このレビューはネタバレを含みます
「長くつまらない人生よりも、一夜の王になる方がいい」
というセリフで、この人ちゃんと全部わかってるよね…?と思えてちょっとゾワっとした。
妄想との区別が付いてないというキャラを演じているというか。
自分をキャラクター化している人がたまにいて、それな気もしたというか、人生をエンターテイメントにしている感じがしました。
そういう彼のペースに観ている自分が巻き込まれているから、時々声だけ登場する母親も本当にいるのかわからない。
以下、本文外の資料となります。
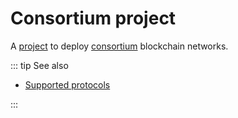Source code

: # Consortium project

A [project](/glossary/project) to deploy [consortium](/glossary/consortium) blockchain networks.

::: tip See also

* [Supported protocols](/platform/supported-protocols)

:::
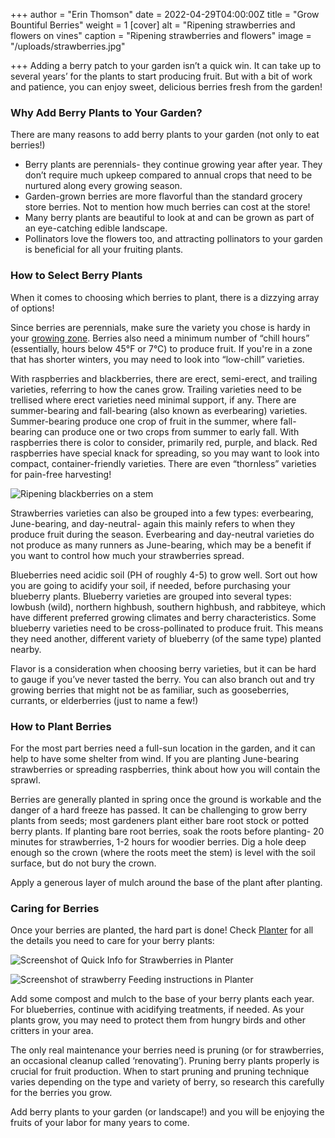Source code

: +++
author = "Erin Thomson"
date = 2022-04-29T04:00:00Z
title = "Grow Bountiful Berries"
weight = 1
[cover]
alt = "Ripening strawberries and flowers on vines"
caption = "Ripening strawberries and flowers"
image = "/uploads/strawberries.jpg"

+++
Adding a berry patch to your garden isn’t a quick win. It can take up to several years’ for the plants to start producing fruit. But with a bit of work and patience, you can enjoy sweet, delicious berries fresh from the garden!

### Why Add Berry Plants to Your Garden?

There are many reasons to add berry plants to your garden (not only to eat berries!)

* Berry plants are perennials- they continue growing year after year. They don’t require much upkeep compared to annual crops that need to be nurtured along every growing season.
* Garden-grown berries are more flavorful than the standard grocery store berries. Not to mention how much berries can cost at the store!
* Many berry plants are beautiful to look at and can be grown as part of an eye-catching edible landscape.
* Pollinators love the flowers too, and attracting pollinators to your garden is beneficial for all your fruiting plants.

### How to Select Berry Plants

When it comes to choosing which berries to plant, there is a dizzying array of options!

Since berries are perennials, make sure the variety you chose is hardy in your [growing zone](https://blog.planter.garden/posts/know-where-you-grow-hardiness-zones-and-frost-dates/). Berries also need a minimum number of “chill hours” (essentially, hours below 45°F or 7°C) to produce fruit. If you're in a zone that has shorter winters, you may need to look into “low-chill” varieties.

With raspberries and blackberries, there are erect, semi-erect, and trailing varieties, referring to how the canes grow. Trailing varieties need to be trellised where erect varieties need minimal support, if any. There are summer-bearing and fall-bearing (also known as everbearing) varieties. Summer-bearing produce one crop of fruit in the summer, where fall-bearing can produce one or two crops from summer to early fall. With raspberries there is color to consider, primarily red, purple, and black. Red raspberries have special knack for spreading, so you may want to look into compact, container-friendly varieties. There are even “thornless” varieties for pain-free harvesting!

![Ripening blackberries on a stem](/uploads/blackberries.jpg)

Strawberries varieties can also be grouped into a few types: everbearing, June-bearing, and day-neutral- again this mainly refers to when they produce fruit during the season. Everbearing and day-neutral varieties do not produce as many runners as June-bearing, which may be a benefit if you want to control how much your strawberries spread.

Blueberries need acidic soil (PH of roughly 4-5) to grow well. Sort out how you are going to acidify your soil, if needed, before purchasing your blueberry plants. Blueberry varieties are grouped into several types: lowbush (wild), northern highbush, southern highbush, and rabbiteye, which have different preferred growing climates and berry characteristics. Some blueberry varieties need to be cross-pollinated to produce fruit. This means they need another, different variety of blueberry (of the same type) planted nearby.

Flavor is a consideration when choosing berry varieties, but it can be hard to gauge if you’ve never tasted the berry. You can also branch out and try growing berries that might not be as familiar, such as gooseberries, currants, or elderberries (just to name a few!)

### How to Plant Berries

For the most part berries need a full-sun location in the garden, and it can help to have some shelter from wind. If you are planting June-bearing strawberries or spreading raspberries, think about how you will contain the sprawl.

Berries are generally planted in spring once the ground is workable and the danger of a hard freeze has passed. It can be challenging to grow berry plants from seeds; most gardeners plant either bare root stock or potted berry plants. If planting bare root berries, soak the roots before planting- 20 minutes for strawberries, 1-2 hours for woodier berries. Dig a hole deep enough so the crown (where the roots meet the stem) is level with the soil surface, but do not bury the crown.

Apply a generous layer of mulch around the base of the plant after planting.

### Caring for Berries

Once your berries are planted, the hard part is done! Check [Planter](https://planter.garden/) for all the details you need to care for your berry plants:

![Screenshot of Quick Info for Strawberries in Planter](/uploads/strawberry-quick-info.jpg)

![Screenshot of strawberry Feeding instructions in Planter](/uploads/strawberry-feeding.jpg)

Add some compost and mulch to the base of your berry plants each year. For blueberries, continue with acidifying treatments, if needed. As your plants grow, you may need to protect them from hungry birds and other critters in your area.

The only real maintenance your berries need is pruning (or for strawberries, an occasional cleanup called ‘renovating’). Pruning berry plants properly is crucial for fruit production. When to start pruning and pruning technique varies depending on the type and variety of berry, so research this carefully for the berries you grow.

Add berry plants to your garden (or landscape!) and you will be enjoying the fruits of your labor for many years to come.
「母親に文句言われながら、事務所に送る用のテープを作っている、僕」
「トークの練習を時間を忘れるほど楽しくやってしまって、母親に言われてやっとバスの時間に気づく、僕」
「いい歳して、お母さんと暮らして、お母さんに怒られて拗ねる、僕」
という彼の中での設定なのかな、っていう風にとれないこともなかった。
別荘であんまり勝手をしないでとリタに言ってるところからしても、本当は別荘に誘われていないことも分かってはいるように見えたし…。
しかも漫談は普通に面白かった。
漫談をそんなに見ないから、どのくらいのレベルなのかとかは分からないけど。
私は登場人物が、1人だけ写って、長台詞を喋るシーンがある映画が好きだなと思いました。
「俺たちは天使じゃない」の演説
「ヴィクトリア女王 最後の秘密」の女王が自分が精神を病んでいないことをキリッと言い切るシーン
「独裁者」のチャップリンの演説
「エイスグレイド」のパパのセリフ
この映画の漫談もすごくよくて、そのシーンだけ何度も見返したくなる、魅力的なシーンでした。